À première vue, la réactivation d’un traité aussi ancien ne semble pas très plausible, étant donné que tant de choses ont changé en Europe au cours des 70 dernières années. Le droit des traités traite cette question avec la clause rebus sic stantibus (Art. 62 de la CVDT). 

Mais, à proprement parler, l’accent n’est pas mis sur un traité. L’idée est de s’appuyer sur les ratifications existantes. Après tout, la France et l’Italie devraient encore prendre l’initiative politique et ratifier toutes deux le traité. Ce n’est qu’à ce moment-là qu’il entrerait en vigueur, qu’il serait politiquement mis à jour, pour ainsi dire. Le fait que rien ne dépende de l’Allemagne pour le moment ne correspond pas seulement à la position passive adoptée par les Allemands sur les questions militaires au fil des ans. Cela aurait également l’avantage que les objections constitutionnelles habituelles de l’Allemagne à toute nouveauté dans le contexte européen et l’inévitable soumission à la Cour constitutionnelle fédérale allemande qui pourraient éventuellement faire obstacle, soient pour l’instant sans importance. L’Allemagne a ratifié le traité, est formellement liée par celui-ci et ne peut pas facilement révoquer cette ratification.
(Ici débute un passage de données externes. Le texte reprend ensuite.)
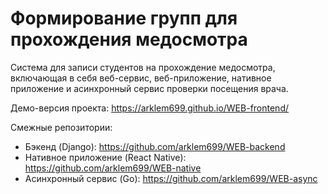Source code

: # Формирование групп для прохождения медосмотра

Система для записи студентов на прохождение медосмотра, включающая в себя веб-сервис, веб-приложение, нативное приложение и асинхронный сервис проверки посещения врача.

Демо-версия проекта: https://arklem699.github.io/WEB-frontend/

Смежные репозитории:
* Бэкенд (Django): https://github.com/arklem699/WEB-backend
* Нативное приложение (React Native): https://github.com/arklem699/WEB-native
* Асинхронный сервис (Go): https://github.com/arklem699/WEB-async
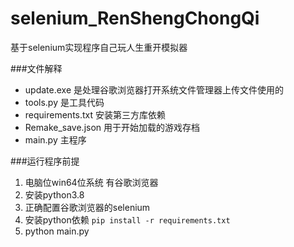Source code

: # selenium_RenShengChongQi
 基于selenium实现程序自己玩人生重开模拟器

###文件解释
* update.exe 是处理谷歌浏览器打开系统文件管理器上传文件使用的
* tools.py 是工具代码
* requirements.txt 安装第三方库依赖
* Remake_save.json 用于开始加载的游戏存档
* main.py 主程序

###运行程序前提
1. 电脑位win64位系统 有谷歌浏览器
2. 安装python3.8
3. 正确配置谷歌浏览器的selenium
4. 安装python依赖
   `pip install -r requirements.txt `
5. python main.py

 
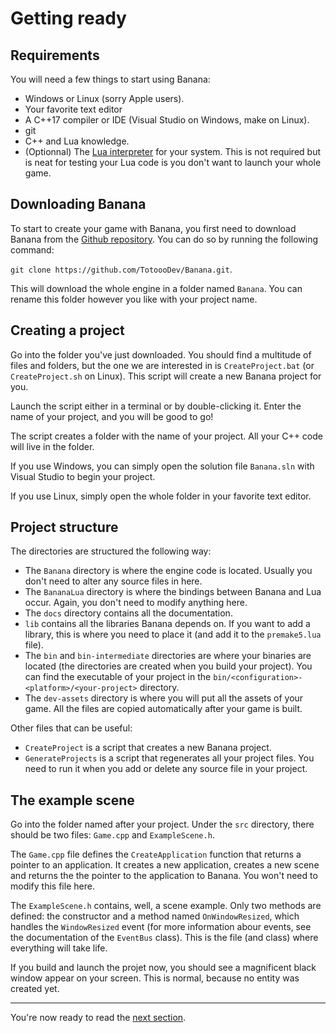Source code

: # Getting ready

## Requirements

You will need a few things to start using Banana:

- Windows or Linux (sorry Apple users).
- Your favorite text editor
- A C++17 compiler or IDE (Visual Studio on Windows, make on Linux).
- git
- C++ and Lua knowledge.
- (Optionnal) The [Lua interpreter](https://www.lua.org/) for your system. This is not required but is neat for testing your Lua code is you don't want to launch your whole game.

## Downloading Banana

To start to create your game with Banana, you first need to download Banana from the [Github repository](https://github.com/TotoooDev/Banana). You can do so by running the following command:

`git clone https://github.com/TotoooDev/Banana.git`.

This will download the whole engine in a folder named `Banana`. You can rename this folder however you like with your project name.

## Creating a project

Go into the folder you've just downloaded. You should find a multitude of files and folders, but the one we are interested in is `CreateProject.bat` (or `CreateProject.sh` on Linux). This script will create a new Banana project for you.

Launch the script either in a terminal or by double-clicking it. Enter the name of your project, and you will be good to go!

The script creates a folder with the name of your project. All your C++ code will live in the folder.

If you use Windows, you can simply open the solution file `Banana.sln` with Visual Studio to begin your project.

If you use Linux, simply open the whole folder in your favorite text editor.

## Project structure

The directories are structured the following way:

- The `Banana` directory is where the engine code is located. Usually you don't need to alter any source files in here.
- The `BananaLua` directory is where the bindings between Banana and Lua occur. Again, you don't need to modify anything here.
- The `docs` directory contains all the documentation.
- `lib` contains all the libraries Banana depends on. If you want to add a library, this is where you need to place it (and add it to the `premake5.lua` file).
- The `bin` and `bin-intermediate` directories are where your binaries are located (the directories are created when you build your project). You can find the executable of your project in the `bin/<configuration>-<platform>/<your-project>` directory.
- The `dev-assets` directory is where you will put all the assets of your game. All the files are copied automatically after your game is built.

Other files that can be useful:

- `CreateProject` is a script that creates a new Banana project.
- `GenerateProjects` is a script that regenerates all your project files. You need to run it when you add or delete any source file in your project.

## The example scene

Go into the folder named after your project. Under the `src` directory, there should be two files: `Game.cpp` and `ExampleScene.h`.

The `Game.cpp` file defines the `CreateApplication` function that returns a pointer to an application. It creates a new application, creates a new scene and returns the the pointer to the application to Banana. You won't need to modify this file here.

The `ExampleScene.h` contains, well, a scene example. Only two methods are defined: the constructor and a method named `OnWindowResized`, which handles the `WindowResized` event (for more information abour events, see the documentation of the `EventBus` class). This is the file (and class) where everything will take life.

If you build and launch the projet now, you should see a magnificent black window appear on your screen. This is normal, because no entity was created yet.

---

You're now ready to read the [next section](the_first_entity.md).
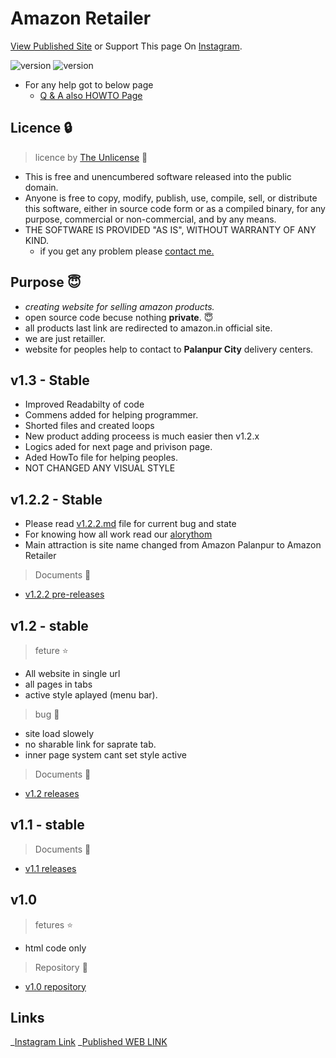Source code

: # Amazon Retailer

[View Published Site](http://retailer.unaux.com/) or Support This page On [Instagram](http://instagram.com/amazon_palanpur/).

![version](https://img.shields.io/github/license/kaushalBhatol/amazon_palanpur)
![version](https://img.shields.io/badge/version-1.3-blue)

- For any help got to below page
  - [Q & A also HOWTO Page](HOWTO.md)

## Licence :lock:

> licence by [The Unlicense](https://github.com/KaushalBhatol/amazon_palanpur/blob/master/LICENSE) :key:

- This is free and unencumbered software released into the public domain.
- Anyone is free to copy, modify, publish, use, compile, sell, or distribute this software, either in source code form or as a compiled binary, for any purpose, commercial or non-commercial, and by any means.
- THE SOFTWARE IS PROVIDED "AS IS", WITHOUT WARRANTY OF ANY KIND.
  - if you get any problem please [contact me.](http://kaushal.my-style.in/contact/)

## Purpose :innocent:

- _creating website for selling amazon products._
- open source code becuse nothing **private**. :innocent:
- all products last link are redirected to amazon.in official site.
- we are just retailler.
- website for peoples help to contact to **Palanpur City** delivery centers.

## v1.3 - Stable

- Improved Readabilty of code
- Commens added for helping programmer.
- Shorted files and created loops
- New product adding proceess is much easier then v1.2.x
- Logics aded for next page and privison page.
- Aded HowTo file for helping peoples.
- NOT CHANGED ANY VISUAL STYLE

## v1.2.2 - Stable

- Please read [v1.2.2.md](MD/v1.2.2.md) file for current bug and state
- For knowing how all work read our [alorythom](MD/Algorythm.md)
- Main attraction is site name changed from Amazon Palanpur to Amazon Retailer

> Documents :file_folder:

- [v1.2.2 pre-releases](https://github.com/KaushalBhatol/amazon_palanpur/releases/tag/v1.2.2)

## v1.2 - stable

> feture :star:

- All website in single url
- all pages in tabs
- active style aplayed (menu bar).

> bug :bug:

- site load slowely
- no sharable link for saprate tab.
- inner page system cant set style active

> Documents :file_folder:

- [v1.2 releases](https://github.com/KaushalBhatol/amazon_palanpur/releases/tag/v1.2)

## v1.1 - stable

> Documents :file_folder:

- [v1.1 releases](https://github.com/KaushalBhatol/amazon_palanpur/releases/tag/v1.1)

## v1.0

> fetures :star:

- html code only

> Repository :file_folder:

- [v1.0 repository](https://github.com/KaushalBhatol/amazon-palanpur-html)

## Links

_[Instagram Link](http://instagram.com/amazon_palanpur/)
_[Published WEB LINK](http://retailer.unaux.com/)
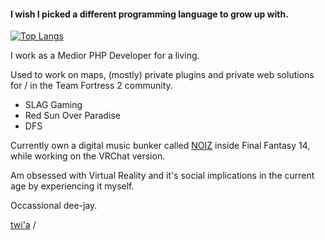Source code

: #### I wish I picked a different programming language to grow up with.

[![Top Langs](https://github-readme-stats.vercel.app/api/top-langs/?username=sascheh&langs_count=8&theme=dark)](https://github.com/anuraghazra/github-readme-stats)

I work as a Medior PHP Developer for a living.

Used to work on maps, (mostly) private plugins and private web solutions for / in the Team Fortress 2 community.
  * SLAG Gaming
  * Red Sun Over Paradise
  * DFS

Currently own a digital music bunker called [NOIZ](https://clubnoiz.events) inside Final Fantasy 14, while working on the VRChat version.

Am obsessed with Virtual Reality and it's social implications in the current age by experiencing it myself.

Occassional dee-jay.

[twi'a](https://twitter.com/iamsasch) /
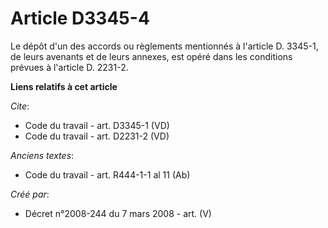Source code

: # Article D3345-4

Le dépôt d'un des accords ou règlements mentionnés à l'article D. 3345-1, de leurs avenants et de leurs annexes, est opéré
dans les conditions prévues à l'article D. 2231-2.

**Liens relatifs à cet article**

_Cite_:

  - Code du travail - art. D3345-1 (VD)
  - Code du travail - art. D2231-2 (VD)

_Anciens textes_:

  - Code du travail - art. R444-1-1 al 11 (Ab)

_Créé par_:

  - Décret n°2008-244 du 7 mars 2008 - art. (V)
Il n’y a également pas de moyen simple de saisir la Cour constitutionnelle allemande dans cette constellation. Fait amusant : la Cour constitutionnelle allemande s’est déjà prononcée sur la CED en 1952, bien que l’affaire ne soit pas allée très loin en raison d’un manque de qualité juridique. 

Immédiatement après l’entrée en vigueur du traité, la CED devrait bien sûr être mise à jour. Pour ce faire, une conférence intergouvernementale devrait être convoquée immédiatement pour mettre à jour et compléter le texte du traité. Voici un exemple parmi les nombreuses questions qui se posent : comment assurer le contrôle parlementaire au niveau européen ? Confier cette tâche aux PE des 27 États membres alors que seuls six d’entre eux sont impliqués dans la CED n’est pas très plausible.

Et à ce stade, il faudrait tenir compte des paramètres constitutionnels qui ont évolué depuis 1952. Le principe d’une armée parlementaire s’applique aujourd’hui à l’armée allemande : aucun déploiement de la Bundeswehr à l’étranger sans l’accord préalable du Bundestag. Ce n’est pas seulement en Allemagne que l’abolition des armées nationales envisagée dans le cadre de la CED risque de rencontrer des réserves claires quant à la souveraineté aujourd’hui. Pour l’Allemagne, c’est l’arrêt Lisbonne de la Cour constitutionnelle allemande qui contient des passages allant dans ce sens.

Néanmoins, l’exemple du traité Euratom montre qu’une communauté européenne peut continuer à exister parallèlement à l’Union européenne. Cependant, Euratom n’est pas le seul modèle concevable pour la coexistence de la Communauté et de l’Union : dans le cadre de la conférence intergouvernementale, l’élargissement de la CED à d’autres États pourrait également être un sujet de discussion. Il s’agirait en premier lieu d’États membres supplémentaires de l’UE, mais l’inclusion d’États non membres tels que le Royaume-Uni, et peut-être même l’Ukraine à l’avenir, serait également envisageable.

L’avantage de la CED serait d’offrir un nouveau point de départ pour le développement futur de la défense et de la sécurité européennes. Un nouvel élan. Dans le cadre du traité de l’UE avec 27 États membres, tout développement ultérieur risque d’être lent et difficile. En même temps, le concept d’avant-garde pourrait être testé ici avec la CED, certains États jouant un rôle de pionnier dans les questions d’intégration européenne.

Certes, la voie de la CED ne serait pas exempte d’obstacles et de problèmes. Ceux-ci semblent toutefois pouvoir être résolus. Il faudrait avant tout une volonté politique correspondante.